(urth) Like a good Neighbor

David Stockhoff dstockhoff at verizon.net
Wed Nov 23 12:14:20 PST 2011


On 11/23/2011 2:29 PM, James Wynn wrote:
>
>> Dan'l Danehy-Oakes wrote:
>> OK, let's see if I can summarize this correctly. You believe that
>>
>> (a) the Neighbors are sentient trees native to Blue, who can astrally
>> project into the form the Narrator meets;
>>
>> (b) the inhumi are not-natively-sentient reptiles or amphibians native
>> to Green, who take on the nature of what they feed on (at least in
>> their offspring);
>>
>> (c) because they fed on Neighbors, who are trees, the inhumi "take on"
>> a sort of tree-ishness and become lianas.
>>
>> Is that correct?
>
> Precisely correct except that "reptile" is an analogy. One should not 
> assume a true reptile nature.
>
> As the Rajan says:
> "These people, like people everywhere here, seem to fear that an 
> inhumu may live on even with its head severed. That is not the case, 
> of course; but I cannot help wondering how the superstition originated 
> and became so widespread. Certainly the inhumi have no bones as we 
> understand them. Possibly their skeletons are cartilage, as those of 
> some sea-creatures are. On Green, Geier maintained that the inhumi are 
> akin to slugs and leeches. No one, I believe, took him seriously; yet 
> it is certain that once dead they decay very quickly, though they are 
> difficult to kill and can survive for weeks and even months without 
> the blood that is their only food. "
> ~ OBW chapter 4

Interestingly, that is much more true of slugs than of most plants and 
plant parts.
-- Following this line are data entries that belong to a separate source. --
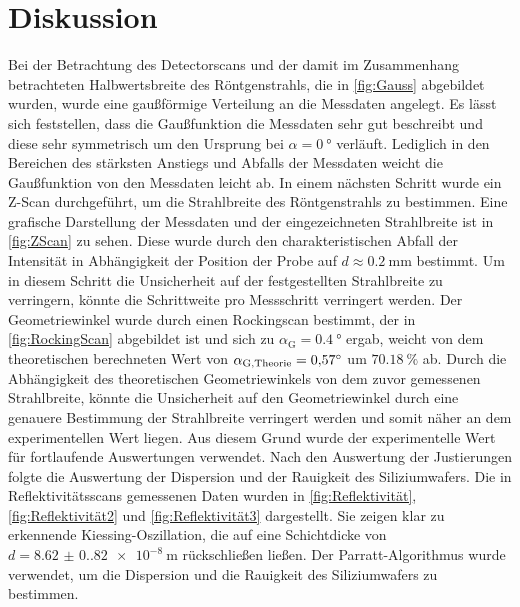\section{Diskussion}
\label{sec:Diskussion}

Bei der Betrachtung des Detectorscans und der damit im Zusammenhang betrachteten Halbwertsbreite des Röntgenstrahls, die in \autoref{fig:Gauss} abgebildet wurden, wurde eine gaußförmige Verteilung an die Messdaten angelegt.
Es lässt sich feststellen, dass die Gaußfunktion die Messdaten sehr gut beschreibt und diese sehr symmetrisch um den Ursprung bei $\alpha=\SI{0}{\degree}$ verläuft.
Lediglich in den Bereichen des stärksten Anstiegs und Abfalls der Messdaten weicht die Gaußfunktion von den Messdaten leicht ab. \newline
In einem nächsten Schritt wurde ein Z-Scan durchgeführt, um die Strahlbreite des Röntgenstrahls zu bestimmen.
Eine grafische Darstellung der Messdaten und der eingezeichneten Strahlbreite ist in \autoref{fig:ZScan} zu sehen.
Diese wurde durch den charakteristischen Abfall der Intensität in Abhängigkeit der Position der Probe auf $d\approx\SI{0.2}{\milli\meter}$ bestimmt.
Um in diesem Schritt die Unsicherheit auf der festgestellten Strahlbreite zu verringern, könnte die Schrittweite pro Messschritt verringert werden. \newline
Der Geometriewinkel wurde durch einen Rockingscan bestimmt, der in \autoref{fig:RockingScan} abgebildet ist und sich zu $\alpha_{\text{G}}=\SI{0.4}{\degree}$ ergab, weicht von dem theoretischen berechneten Wert von $\alpha_{\text{G,\text{Theorie}}}=\SI{0.57}{\degree}$ um $\SI{70.18}{\percent}$ ab.
Durch die Abhängigkeit des theoretischen Geometriewinkels von dem zuvor gemessenen Strahlbreite, könnte die Unsicherheit auf den Geometriewinkel durch eine genauere Bestimmung der Strahlbreite verringert werden und somit näher an dem experimentellen Wert liegen.
Aus diesem Grund wurde der experimentelle Wert für fortlaufende Auswertungen verwendet. \newline
Nach den Auswertung der Justierungen folgte die Auswertung der Dispersion und der Rauigkeit des Siliziumwafers.
Die in Reflektivitätsscans gemessenen Daten wurden in \autoref{fig:Reflektivität}, \autoref{fig:Reflektivität2} und \autoref{fig:Reflektivität3} dargestellt.
Sie zeigen klar zu erkennende Kiessing-Oszillation, die auf eine Schichtdicke von $d = \SI{8.62(0.82)e-8}{\meter}$ rückschließen ließen.\newline
Der Parratt-Algorithmus wurde verwendet, um die Dispersion und die Rauigkeit des Siliziumwafers zu bestimmen.
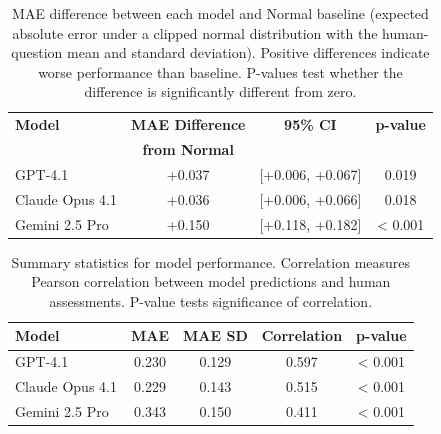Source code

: \begin{table}[H]
\centering
\begin{tabular}{lccc}
\hline
\textbf{Model} & \textbf{MAE Difference} & \textbf{95\% CI} & \textbf{p-value} \\
 & \textbf{from Normal} & & \\
\hline
GPT-4.1 & +0.037 & [+0.006, +0.067] & 0.019 \\
Claude Opus 4.1 & +0.036 & [+0.006, +0.066] & 0.018 \\
Gemini 2.5 Pro & +0.150 & [+0.118, +0.182] & < 0.001 \\
\hline
\end{tabular}
\caption{MAE difference between each model and Normal baseline (expected absolute error under a clipped normal distribution with the human-question mean and standard deviation). Positive differences indicate worse performance than baseline. P-values test whether the difference is significantly different from zero.}
\label{tab:mae_vs_normal}
\end{table}
\FloatBarrier

\begin{table}[H]
\centering
\begin{tabular}{lcccc}
\hline
\textbf{Model} & \textbf{MAE} & \textbf{MAE SD} & \textbf{Correlation} & \textbf{p-value} \\
\hline
GPT-4.1 & 0.230 & 0.129 & 0.597 & < 0.001 \\
Claude Opus 4.1 & 0.229 & 0.143 & 0.515 & < 0.001 \\
Gemini 2.5 Pro & 0.343 & 0.150 & 0.411 & < 0.001 \\
\hline
\end{tabular}
\caption{Summary statistics for model performance. Correlation measures Pearson correlation between model predictions and human assessments. P-value tests significance of correlation.}
\label{tab:summary_stats}
\end{table}
\FloatBarrier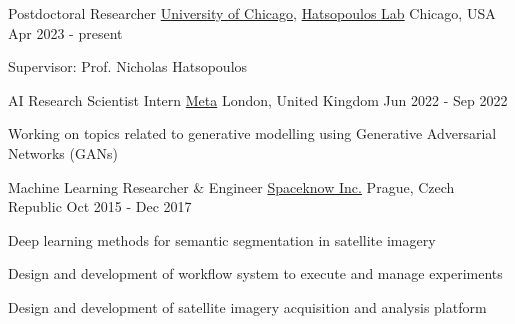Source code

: 

\begin{cventries}

\cventry
{Postdoctoral Researcher} %
{\href{https://www.uchicago.edu}{University of Chicago}, \href{https://hatsopouloslab.uchicago.edu}{Hatsopoulos Lab}} %
{Chicago, USA} %
{Apr 2023 - present} %
{
	\begin{cvitems} %
		\item {Supervisor: Prof. Nicholas Hatsopoulos}
	\end{cvitems}
}

  \cventry
    {AI Research Scientist Intern} %
    {\href{https://about.facebook.com}{Meta}} %
    {London, United Kingdom} %
    {Jun 2022 - Sep 2022} %
    {
      \begin{cvitems} %
        \item {Working on topics related to generative modelling using Generative Adversarial Networks (GANs)}
      \end{cvitems}
    }

\cventry
{Machine Learning Researcher \& Engineer} %
{\href{http://spaceknow.com}{Spaceknow Inc.}} %
{Prague, Czech Republic} %
{Oct 2015 - Dec 2017} %
{
	\begin{cvitems} %
		\item {Deep learning methods for semantic segmentation in satellite imagery %
		}
		\item {Design and development of workflow system to execute and manage experiments}
		\item {Design and development of satellite imagery acquisition and analysis platform}
	\end{cvitems}
}


\end{cventries}
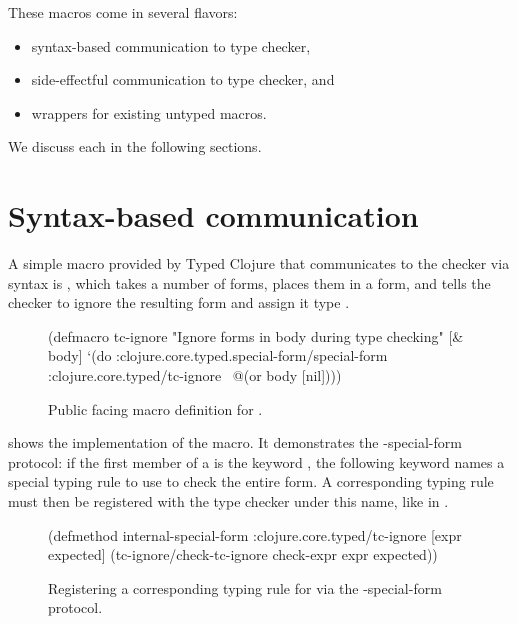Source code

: These macros come in several flavors:

\begin{itemize}
  \item syntax-based communication to type checker,
  \item side-effectful communication to type checker, and
  \item wrappers for existing untyped macros.
\end{itemize}

We discuss each in the following sections.

\section{Syntax-based communication}

A simple macro provided by Typed Clojure that communicates to the checker
via syntax is , which takes a number of forms, places
them in a  form, and tells the checker to ignore the resulting
form and assign it type .

\begin{figure*}
\begin{cljlisting}
(defmacro tc-ignore 
  "Ignore forms in body during type checking"
  [& body]
  `(do :clojure.core.typed.special-form/special-form
       :clojure.core.typed/tc-ignore
       ~@(or body [nil])))
\end{cljlisting}
  \caption{Public facing macro definition for .}
  \label{fig:analyzer:tc-ignore}
\end{figure*}

 shows the implementation of the  macro.
It demonstrates the -special-form protocol:
if the first member of a  is the keyword
,
the following keyword names a special typing rule to use
to check the entire form.
A corresponding typing rule must then be registered with the type checker under this name,
like in .

\begin{figure*}
\begin{cljlisting}
(defmethod internal-special-form :clojure.core.typed/tc-ignore
  [expr expected]
  (tc-ignore/check-tc-ignore check-expr expr expected))
\end{cljlisting}
  \caption{Registering a corresponding typing rule for  via the -special-form protocol.}
  \label{fig:analyzer:tc-ignore-do-op}
\end{figure*}

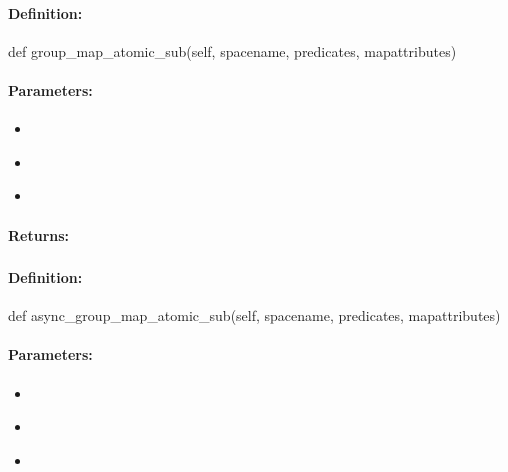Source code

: \paragraph{Definition:}
\begin{pythoncode}
def group_map_atomic_sub(self, spacename, predicates, mapattributes)
\end{pythoncode}

\paragraph{Parameters:}
\begin{itemize}[noitemsep]
\item {}\\

\item {}\\

\item {}\\

\end{itemize}

\paragraph{Returns:}


\pagebreak
\subsubsection{}
\label{api:python:async_group_map_atomic_sub}


\paragraph{Definition:}
\begin{pythoncode}
def async_group_map_atomic_sub(self, spacename, predicates, mapattributes)
\end{pythoncode}

\paragraph{Parameters:}
\begin{itemize}[noitemsep]
\item {}\\

\item {}\\

\item {}\\

\end{itemize}

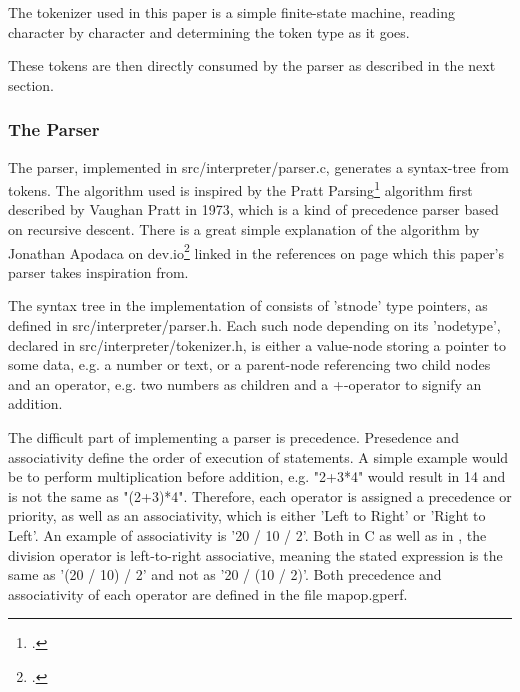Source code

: \documentclass[12pt,a4paper,man]{apa7}
\begin{document}
The tokenizer used in this paper is a simple finite-state machine, reading
character by character and determining the token type as it goes.

These tokens are then directly consumed by the parser as described in the next
section.

\subsubsection{The Parser}
The parser, implemented in src/interpreter/parser.c, generates a syntax-tree
from tokens. The algorithm used is inspired by the Pratt Parsing\footcite{pratt}
algorithm first described by Vaughan Pratt in 1973, which is a kind of precedence
parser based on recursive descent. There is a great simple explanation of the algorithm
by Jonathan Apodaca on dev.io\footcite{devio} linked in the references on page 
\pageref{bibliography} which this paper's parser takes inspiration from.

The syntax tree in the implementation of \name consists of 'stnode' type
pointers, as defined in src/interpreter/parser.h. Each such node depending
on its 'nodetype', declared in src/interpreter/tokenizer.h,
is either a value-node storing a pointer to some data, e.g. a number or text, or a
parent-node referencing two child nodes and an operator, e.g. two numbers as
children and a +-operator to signify an addition.

The difficult part of implementing a parser is precedence. Presedence and
associativity define the order of execution of statements. A simple example
would be to perform multiplication before addition, e.g. "2+3*4" would
result in 14 and is not the same as "(2+3)*4". Therefore, each operator is
assigned a precedence or priority, as well as an associativity, which is
either 'Left to Right' or 'Right to Left'. An example of associativity is
'20 / 10 / 2'. Both in C as well as in \name, the division operator is
left-to-right associative, meaning the stated expression is the same as
'(20 / 10) / 2' and not as '20 / (10 / 2)'. Both precedence and associativity
of each operator are defined in the file mapop.gperf.
\end{document}
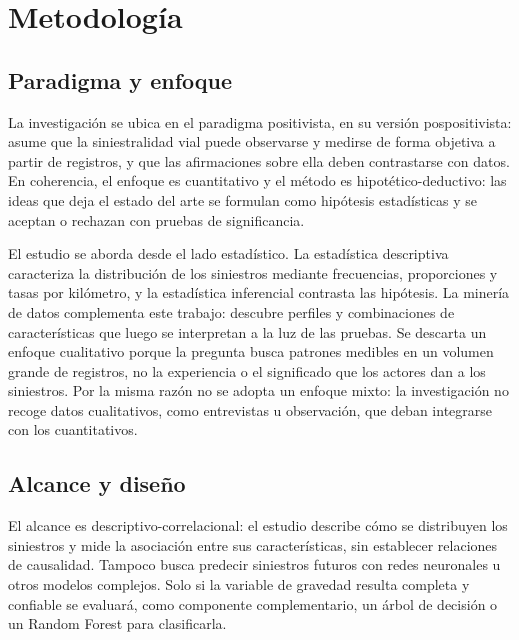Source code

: \documentclass[12pt,letterpaper]{article}
\begin{document}
\clearpage
\hypertarget{metodologuxeda}{%
\section{Metodología}\label{metodologuxeda}}

\hypertarget{paradigma-y-enfoque}{%
\subsection{Paradigma y enfoque}\label{paradigma-y-enfoque}}

La investigación se ubica en el paradigma positivista, en su versión
pospositivista: asume que la siniestralidad vial puede observarse y
medirse de forma objetiva a partir de registros, y que las afirmaciones
sobre ella deben contrastarse con datos. En coherencia, el enfoque es
cuantitativo y el método es hipotético-deductivo: las ideas que deja el
estado del arte se formulan como hipótesis estadísticas y se aceptan o
rechazan con pruebas de significancia.

El estudio se aborda desde el lado estadístico. La estadística
descriptiva caracteriza la distribución de los siniestros mediante
frecuencias, proporciones y tasas por kilómetro, y la estadística
inferencial contrasta las hipótesis. La minería de datos complementa
este trabajo: descubre perfiles y combinaciones de características que
luego se interpretan a la luz de las pruebas. Se descarta un enfoque
cualitativo porque la pregunta busca patrones medibles en un volumen
grande de registros, no la experiencia o el significado que los actores
dan a los siniestros. Por la misma razón no se adopta un enfoque mixto:
la investigación no recoge datos cualitativos, como entrevistas u
observación, que deban integrarse con los cuantitativos.

\hypertarget{alcance-y-diseuxf1o}{%
\subsection{Alcance y diseño}\label{alcance-y-diseuxf1o}}

El alcance es descriptivo-correlacional: el estudio describe cómo se
distribuyen los siniestros y mide la asociación entre sus
características, sin establecer relaciones de causalidad. Tampoco busca
predecir siniestros futuros con redes neuronales u otros modelos
complejos. Solo si la variable de gravedad resulta completa y confiable
se evaluará, como componente complementario, un árbol de decisión o un
Random Forest para clasificarla.
\end{document}
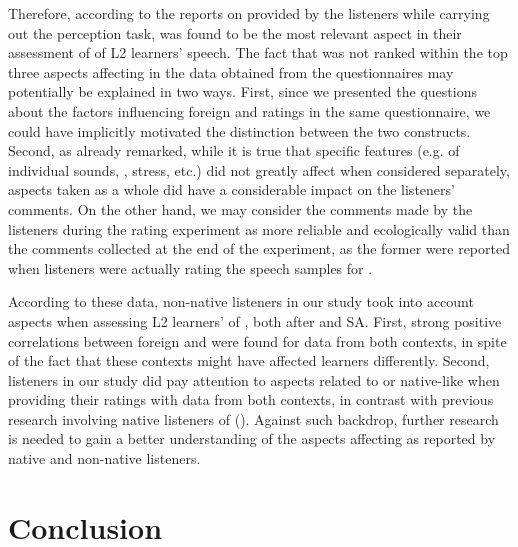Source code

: \documentclass[output=paper]{langsci/langscibook}
\begin{document}
\largerpage
Therefore, according to the reports on  provided by the listeners while carrying out the perception task,  was found to be the most relevant aspect in their assessment of  of {L2} learners' speech.  The fact that  was not ranked within the top three aspects affecting  in the data obtained from the questionnaires may potentially be explained in two ways. First, since we presented the questions about the factors influencing foreign  and  ratings in the same questionnaire, we could have implicitly motivated the distinction between the two constructs. Second, as already remarked, while it is true that specific  features (e.g.  of individual sounds, , stress, etc.) did not greatly affect  when considered separately,  aspects taken as a whole did have a considerable impact on the listeners’ comments. On the other hand, we may consider the comments made by the listeners during the rating experiment as more reliable and ecologically valid than the comments collected at the end of the experiment, as the former were reported when listeners were actually rating the speech samples for . 

According to these data, non-native listeners in our study took into account  aspects when assessing {L2} learners’  of , both after  and SA. First, strong positive correlations between foreign  and  were found for data from both contexts, in spite of the fact that these contexts might have affected learners differently. Second, listeners in our study did pay attention to aspects related to  or native-like  when providing their  ratings with data from both contexts, in contrast with previous research involving native listeners of  (\citealt{TrofimovichIsaacs2012}). Against such backdrop, further research is needed to gain a better understanding of the aspects affecting  as reported by native and non-native listeners.


\section{Conclusion}
\end{document}
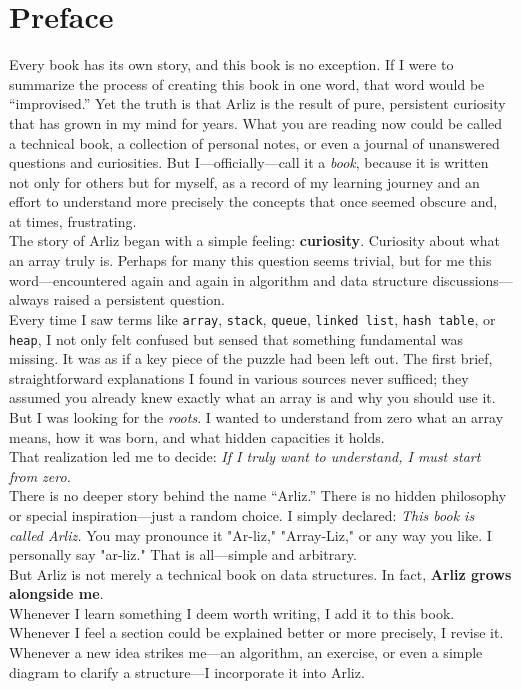 \chapter{Preface}

Every book has its own story, and this book is no exception. If I were to summarize the process of creating this book in one word, that word would be “improvised.” Yet the truth is that Arliz is the result of pure, persistent curiosity that has grown in my mind for years. What you are reading now could be called a technical book, a collection of personal notes, or even a journal of unanswered questions and curiosities. But I—officially—call it a \emph{book}, because it is written not only for others but for myself, as a record of my learning journey and an effort to understand more precisely the concepts that once seemed obscure and, at times, frustrating.\\
The story of Arliz began with a simple feeling: \textbf{curiosity}.  
Curiosity about what an array truly is. Perhaps for many this question seems trivial, but for me this word—encountered again and again in algorithm and data structure discussions—always raised a persistent question.\\
Every time I saw terms like \texttt{array}, \texttt{stack}, \texttt{queue}, \texttt{linked list}, \texttt{hash table}, or \texttt{heap}, I not only felt confused but sensed that something fundamental was missing. It was as if a key piece of the puzzle had been left out. The first brief, straightforward explanations I found in various sources never sufficed; they assumed you already knew exactly what an array is and why you should use it. But I was looking for the \emph{roots}. I wanted to understand from zero what an array means, how it was born, and what hidden capacities it holds.\\
That realization led me to decide:  
\emph{If I truly want to understand, I must start from zero.}\\	
There is no deeper story behind the name “Arliz.” There is no hidden philosophy or special inspiration—just a random choice. I simply declared:  
\emph{This book is called Arliz.}  
You may pronounce it "Ar-liz," "Array-Liz," or any way you like. I personally say "ar-liz." That is all—simple and arbitrary.\\	
But Arliz is not merely a technical book on data structures. In fact, \textbf{Arliz grows alongside me}. \\
Whenever I learn something I deem worth writing, I add it to this book. Whenever I feel a section could be explained better or more precisely, I revise it. Whenever a new idea strikes me—an algorithm, an exercise, or even a simple diagram to clarify a structure—I incorporate it into Arliz.\\
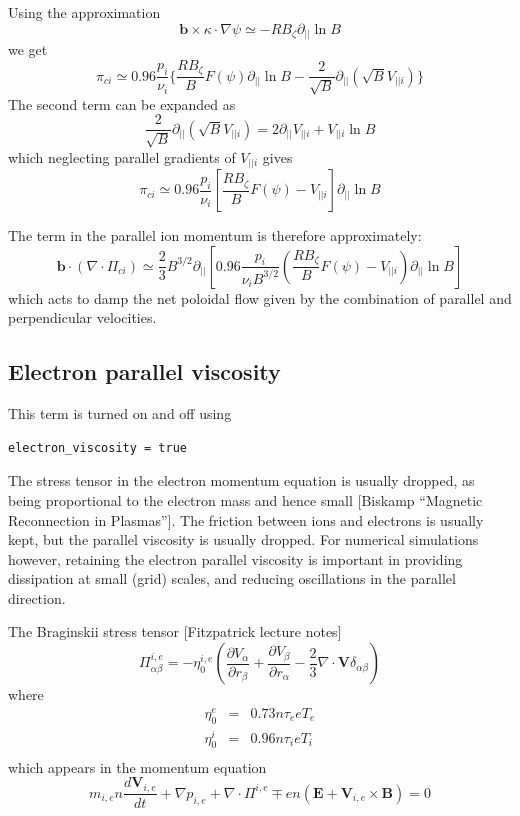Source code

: \documentclass[12pt,a4paper]{article}
\begin{document}
Using the approximation
\begin{equation}
  \mathbf{b}\times\kappa\cdot\nabla\psi \simeq -RB_\zeta \partial_{||}\ln B
\end{equation}
we get
\begin{equation}
  \pi_{ci} \simeq 0.96\frac{p_i}{\nu_i}\Bigg\{\frac{RB_\zeta}{B}F\left(\psi\right)\partial_{||}\ln B - \frac{2}{\sqrt{B}}\partial_{||}\left(\sqrt{B}V_{||i}\right) \Bigg\}
\end{equation}
The second term can be expanded as
\begin{equation}
  \frac{2}{\sqrt{B}}\partial_{||}\left(\sqrt{B}V_{||i}\right) = 2\partial_{||}V_{||i} + V_{||i}\ln B
\end{equation}
which neglecting parallel gradients of $V_{||i}$ gives
\begin{equation}
  \pi_{ci} \simeq 0.96\frac{p_i}{\nu_i}\left[\frac{RB_\zeta}{B}F\left(\psi\right) - V_{||i} \right]\partial_{||}\ln B 
\end{equation}

The term in the parallel ion momentum is therefore approximately:
\begin{equation}
\mathbf{b}\cdot\left(\nabla\cdot\Pi_{ci}\right) \simeq \frac{2}{3}B^{3/2}\partial_{||}\left[0.96\frac{p_i}{\nu_iB^{3/2}}\left(\frac{RB_\zeta}{B}F\left(\psi\right) - V_{||i} \right)\partial_{||}\ln B \right]
\end{equation}
which acts to damp the net poloidal flow given by the combination of parallel and perpendicular velocities.

\subsection{Electron parallel viscosity}

This term is turned on and off using
\begin{verbatim}
electron_viscosity = true
\end{verbatim}

The stress tensor in the electron momentum equation is
usually dropped, as being proportional to the electron mass and hence
small [Biskamp ``Magnetic Reconnection in Plasmas'']. The friction
between ions and electrons is usually kept, but the parallel viscosity
is usually dropped. For numerical simulations however, retaining the
electron parallel viscosity is important in providing dissipation at small
(grid) scales, and reducing oscillations in the parallel direction.

The Braginskii stress tensor [Fitzpatrick lecture notes]
\[
\Pi_{\alpha\beta}^{i,e} = -\eta^{i,e}_0\left(\frac{\partial V_\alpha}{\partial r_\beta} + \frac{\partial V_\beta}{\partial r_\alpha} - \frac{2}{3}\nabla\cdot\mathbf{V}\delta_{\alpha\beta}\right)
\]
where
\begin{eqnarray*}
  \eta_0^e &=& 0.73 n \tau_e eT_e \\
  \eta_0^i &=& 0.96 n \tau_i eT_i \\
\end{eqnarray*}
which appears in the momentum equation
\[
m_{i,e}n\frac{d\mathbf{V}_{i,e}}{dt} + \nabla p_{i,e} + \nabla\cdot\Pi^{i,e} {\mp}en\left(\mathbf{E} + \mathbf{V}_{i,e}\times\mathbf{B}\right) = 0
\]
\end{document}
Even fruits stick around unless they are opened. I have 
always assumed that at base the inhumi were indeed soft parasitic bugs. 
They still could be---the forests of Green are evolutionarily impossible 
without bugs of some kind. You need a long war between predator and prey 
to evolve new forms.

And I think this is thematically possible as well---after all, no one 
knew 2000 years ago that grapes became wine because they have yeast 
bacteria embedded in their skins. Such bugs---slugs---blugs---could have 
merged with plants millennia ago and provided some basic genetic coding 
like the bacteria needed in the gut to break down food. We know a 
species of seaslug contains algae; this is but the reverse.

That was "then." Inhumi could be closer to plants now.